Des tournois de sumo avaient lieu deux fois par an pendant dix jours au printemps et à l’automne. A Edo, la réunion a convoqué kanjin-zumô a eu lieu fin octobre au temple Ekô, dans le quartier Ryôgoku. Des combats sont documentés à Ekô dès 1833, mais avant cette date, ils avaient eu lieu aux sanctuaires Tomioka Hachiman-gû et Shiba Shinmei-gû.

La salle est bondée du premier rang au deuxième balcon. Cette impression couleur (nishiki-e) démontre clairement la popularité du sumo. « Le succès du kanjin-zumô » (Kanjin-zumô han'ei no zu). (Collections de la Bibliothèque Nationale de la Diète)
La salle est bondée du premier rang au deuxième balcon. Cette impression couleur (nishiki-e) démontre la popularité du sumo. « »Le succès de kanjin-zumô« » (Kanjin-zumô han’ei no zu). (Collections de la Bibliothèque Nationale de la Diète)

Le meeting « Kanjin-zumô » est le prototype de nos grands tournois de sumo contemporain. Le terme kanjinque l’on retrouve dans le titre de la pièce de kabuki « Kanjinchô » (1840), évoque les faits d’armes de Benkei, le moine soldat de Musashi, intervenant pour protéger son maître Minamoto no Yoshitsune en fuite après la défaite d’Ôshu. Habituellement, nous appelons kanjin-chola liste des généreux donateurs participant à des collectes de fonds pour construire ou réparer des temples et sanctuaires. Ainsi le tournoi de sumo appelé kanjin-zumô avait pour objectif de récolter des dons pour les lieux de culte, dont la progression était assurée notamment par des dignitaires.

Ce n’est qu’avec l’ère Meiji (1868-1912) que les femmes ont été autorisées à pénétrer sur le terrain du tournoi et, aujourd’hui encore, il leur est strictement interdit d’entrer dans l’espace sacré des combats. Durant Edo il leur était donc interdit d’entrer, seuls les hommes pouvaient assister aux tournois, ils s’excitaient à la vue de leurs champions, le temple Ekô abritait bien des émotions fortes.

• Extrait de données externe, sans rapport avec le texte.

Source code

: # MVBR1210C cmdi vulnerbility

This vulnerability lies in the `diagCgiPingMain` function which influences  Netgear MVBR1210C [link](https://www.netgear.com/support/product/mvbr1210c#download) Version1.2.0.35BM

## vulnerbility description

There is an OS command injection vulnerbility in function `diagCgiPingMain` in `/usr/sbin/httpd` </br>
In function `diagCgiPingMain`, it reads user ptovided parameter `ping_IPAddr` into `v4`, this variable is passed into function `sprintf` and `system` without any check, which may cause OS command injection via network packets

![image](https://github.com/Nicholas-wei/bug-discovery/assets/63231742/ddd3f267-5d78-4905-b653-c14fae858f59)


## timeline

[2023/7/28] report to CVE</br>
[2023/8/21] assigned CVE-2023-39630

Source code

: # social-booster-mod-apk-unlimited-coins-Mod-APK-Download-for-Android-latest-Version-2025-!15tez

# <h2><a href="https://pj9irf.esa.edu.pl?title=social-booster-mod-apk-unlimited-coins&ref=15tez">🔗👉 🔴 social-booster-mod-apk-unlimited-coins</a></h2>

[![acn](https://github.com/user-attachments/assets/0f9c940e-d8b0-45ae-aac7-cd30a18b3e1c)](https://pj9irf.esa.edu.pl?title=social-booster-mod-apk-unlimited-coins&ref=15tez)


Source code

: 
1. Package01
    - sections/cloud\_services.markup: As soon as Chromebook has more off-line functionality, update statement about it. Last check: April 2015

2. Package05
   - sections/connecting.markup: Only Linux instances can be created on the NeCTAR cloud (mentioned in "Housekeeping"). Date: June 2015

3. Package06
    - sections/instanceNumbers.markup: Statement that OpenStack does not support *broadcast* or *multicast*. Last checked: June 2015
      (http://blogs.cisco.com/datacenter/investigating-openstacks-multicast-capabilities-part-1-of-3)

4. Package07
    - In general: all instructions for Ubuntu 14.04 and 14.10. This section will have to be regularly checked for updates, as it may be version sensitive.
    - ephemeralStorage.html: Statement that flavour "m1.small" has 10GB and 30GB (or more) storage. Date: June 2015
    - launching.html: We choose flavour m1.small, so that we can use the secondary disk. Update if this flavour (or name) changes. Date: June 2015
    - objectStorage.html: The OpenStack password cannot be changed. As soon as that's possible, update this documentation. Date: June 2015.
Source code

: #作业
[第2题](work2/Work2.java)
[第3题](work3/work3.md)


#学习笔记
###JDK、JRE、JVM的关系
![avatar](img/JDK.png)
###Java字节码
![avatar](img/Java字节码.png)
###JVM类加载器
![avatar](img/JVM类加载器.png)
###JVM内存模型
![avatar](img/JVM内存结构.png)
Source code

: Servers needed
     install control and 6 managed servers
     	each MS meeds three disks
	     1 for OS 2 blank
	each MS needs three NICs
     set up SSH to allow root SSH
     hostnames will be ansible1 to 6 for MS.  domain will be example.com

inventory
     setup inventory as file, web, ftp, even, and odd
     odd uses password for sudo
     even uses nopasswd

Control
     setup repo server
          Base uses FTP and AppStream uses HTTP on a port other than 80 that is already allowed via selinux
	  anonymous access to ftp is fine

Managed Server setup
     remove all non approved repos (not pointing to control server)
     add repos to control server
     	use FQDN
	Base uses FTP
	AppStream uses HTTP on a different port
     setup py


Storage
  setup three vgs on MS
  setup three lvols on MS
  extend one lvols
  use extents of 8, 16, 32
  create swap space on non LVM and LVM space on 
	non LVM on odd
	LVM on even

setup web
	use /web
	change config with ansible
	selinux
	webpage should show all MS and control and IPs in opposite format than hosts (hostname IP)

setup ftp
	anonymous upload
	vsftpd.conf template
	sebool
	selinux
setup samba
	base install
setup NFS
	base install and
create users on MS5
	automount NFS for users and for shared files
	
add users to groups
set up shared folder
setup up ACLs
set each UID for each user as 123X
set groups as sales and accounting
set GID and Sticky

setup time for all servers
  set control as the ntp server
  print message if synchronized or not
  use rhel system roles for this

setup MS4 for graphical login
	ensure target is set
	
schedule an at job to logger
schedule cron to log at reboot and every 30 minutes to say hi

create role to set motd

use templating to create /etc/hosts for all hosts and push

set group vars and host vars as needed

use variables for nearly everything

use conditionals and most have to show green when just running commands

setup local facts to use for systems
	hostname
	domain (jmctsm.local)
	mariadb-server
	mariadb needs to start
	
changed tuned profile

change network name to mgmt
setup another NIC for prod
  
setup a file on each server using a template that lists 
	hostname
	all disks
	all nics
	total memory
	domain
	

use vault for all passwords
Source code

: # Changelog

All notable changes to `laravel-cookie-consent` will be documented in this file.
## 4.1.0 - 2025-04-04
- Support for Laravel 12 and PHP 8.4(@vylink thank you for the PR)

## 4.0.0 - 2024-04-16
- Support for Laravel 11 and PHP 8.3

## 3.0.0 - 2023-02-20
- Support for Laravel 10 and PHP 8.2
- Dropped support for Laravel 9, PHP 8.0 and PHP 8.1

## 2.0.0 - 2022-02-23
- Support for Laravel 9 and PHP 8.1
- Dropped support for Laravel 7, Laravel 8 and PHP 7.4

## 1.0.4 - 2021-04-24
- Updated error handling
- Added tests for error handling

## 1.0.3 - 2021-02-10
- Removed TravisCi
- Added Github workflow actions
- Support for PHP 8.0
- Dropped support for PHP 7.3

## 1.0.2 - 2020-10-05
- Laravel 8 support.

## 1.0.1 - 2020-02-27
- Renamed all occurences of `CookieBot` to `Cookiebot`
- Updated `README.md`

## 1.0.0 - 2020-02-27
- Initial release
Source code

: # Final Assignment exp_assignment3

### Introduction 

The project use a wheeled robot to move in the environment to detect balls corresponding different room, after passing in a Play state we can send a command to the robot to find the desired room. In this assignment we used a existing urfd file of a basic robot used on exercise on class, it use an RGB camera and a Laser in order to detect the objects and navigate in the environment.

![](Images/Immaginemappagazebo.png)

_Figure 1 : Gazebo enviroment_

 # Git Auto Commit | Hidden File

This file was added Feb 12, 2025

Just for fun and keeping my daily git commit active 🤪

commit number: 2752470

Tanikaze, Onogawa et Raiden étaient les meilleurs lutteurs des années Tenmei (1781-89) et Kansei (1789-1801). Shiranui a fait carrière pendant la période Ansei (1855-60). De plus, on pense que les 48 techniques utilisées par les lutteurs pour battre leurs adversaires (appelées fort) ont été créés pendant la période Genroku (1688-1704).

Le sumo peut se targuer d’une longue histoire et ses combats fascinent encore aujourd’hui les foules.

Références bibliographiques

  • «Illustrations légendées. Edo au fil du temps vu par Je suis désolé » (Zusetsu Ukiyoe ni miru Edo no Saijikisous la direction de Satô Yôjin revu par Fujiwara Chieko, paru chez Kawade Shobo Shinsha)
  • “Livre illustré des coutumes de la ville d’Edo en japonais moderne” (Gendai-go yaku Edofunai Ehon Fûzoku Ôrai), de Kikuchi Kanichirô (Utagawa Hiroshige IV) dans la traduction de Kobayashi Shôjirô / Kadokawa Sophia Bunko.
  • « Les dieux japonais » (Nihon et Kamisama Taizen) / Kôsaidô Shuppan

(Photo de titre : sur le tirage intitulé « Entrée dans l’arène de Kanjin-zumo » [Kanjin zumo Dohyô-iri no zu]on voit les lutteurs entrer dans l’arène lors du tournoi organisé au temple d’Ekô en 1849. Collections spéciales de la Bibliothèque centrale métropolitaine de Tokyo)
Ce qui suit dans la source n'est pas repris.